小学校の学年が上がっても1字1字拾って読む、枠の中に文字を書くことができない―。文字の読み書きにつまづきがあり、学校生活や人間関係に悩みを抱えている子どもたちがいる。「ディスレクシア」とも呼ばれる生まれつきの特性だが、周囲に気付かれないまま勉強嫌いになったり不登校になったりするケースがある。なぜ周囲の人は障害に気付けないのか。当事者に合うと、その理由が分かってきた。

取材の受け答えスムーズ、でも…

 「文字を書くことがとにかく嫌いで、学校でノートを取ったことはほとんどありません」。中学生の頃に読み書き障害があると分かった富山市の高校3年の男子生徒は、取材に対し、淡々と説明してくれた。明るい性格で、友人は多い。中学時代はサッカーに打ち込んだという。取材中の受け答えもスムーズで、特に変わった様子は見受けられない。

書くことが苦手でつまづくケースも

 ただ、「書く」ことだけが極端に苦手。実際に文字を書いてもらうと、1字1字ゆっくりと鉛筆を動かして形を取っていた。過去に自分が書いた文字を前に「何て書いてあるか分からない所もある」とも話した。

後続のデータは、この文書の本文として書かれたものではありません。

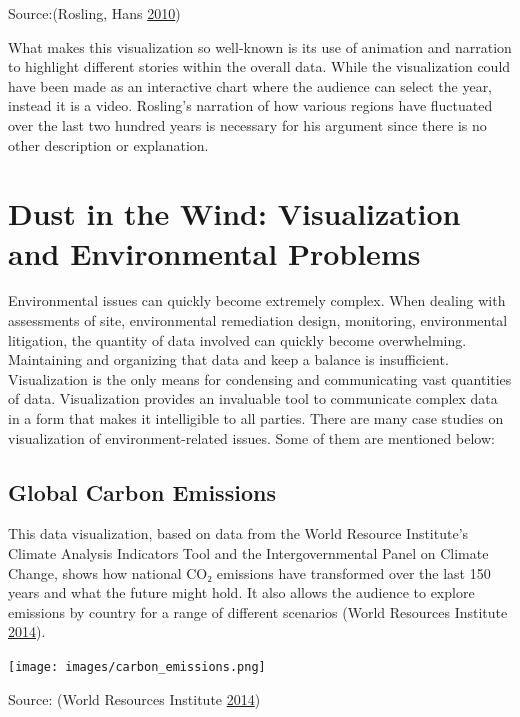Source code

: \documentclass[]{book}
\begin{document}
Source:(Rosling, Hans \protect\hyperlink{ref-hans_rosling}{2010})

What makes this visualization so well-known is its use of animation and narration to highlight different stories within the overall data. While the visualization could have been made as an interactive chart where the audience can select the year, instead it is a video. Rosling's narration of how various regions have fluctuated over the last two hundred years is necessary for his argument since there is no other description or explanation.

\hypertarget{dust-in-the-wind-visualization-and-environmental-problems}{%
\section{Dust in the Wind: Visualization and Environmental Problems}\label{dust-in-the-wind-visualization-and-environmental-problems}}

Environmental issues can quickly become extremely complex. When dealing with assessments of site, environmental remediation design, monitoring, environmental litigation, the quantity of data involved can quickly become overwhelming. Maintaining and organizing that data and keep a balance is insufficient. Visualization is the only means for condensing and communicating vast quantities of data. Visualization provides an invaluable tool to communicate complex data in a form that makes it intelligible to all parties. There are many case studies on visualization of environment-related issues. Some of them are mentioned below:

\hypertarget{global-carbon-emissions}{%
\subsection{Global Carbon Emissions}\label{global-carbon-emissions}}

This data visualization, based on data from the World Resource Institute's Climate Analysis Indicators Tool and the Intergovernmental Panel on Climate Change, shows how national CO₂ emissions have transformed over the last 150 years and what the future might hold. It also allows the audience to explore emissions by country for a range of different scenarios (World Resources Institute \protect\hyperlink{ref-CO2_emission}{2014}).

\texttt{[image: images/carbon\_emissions.png]}

Source: (World Resources Institute \protect\hyperlink{ref-CO2_emission}{2014})
\end{document}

 書くことへの苦手意識は小学校時代からあった。書こうとするとつらくなってくるので、漢字ドリルはやりたがらず、宿題も提出しない。先生からは「書かないと覚えられないし、どんどん学習が遅れていってしまう」と言われたという。それでも、かたくなに拒否し続けた。読むことはスムーズにできるので、学校のテストはクラスの友人が取ったノートを見せてもらってしのいだ。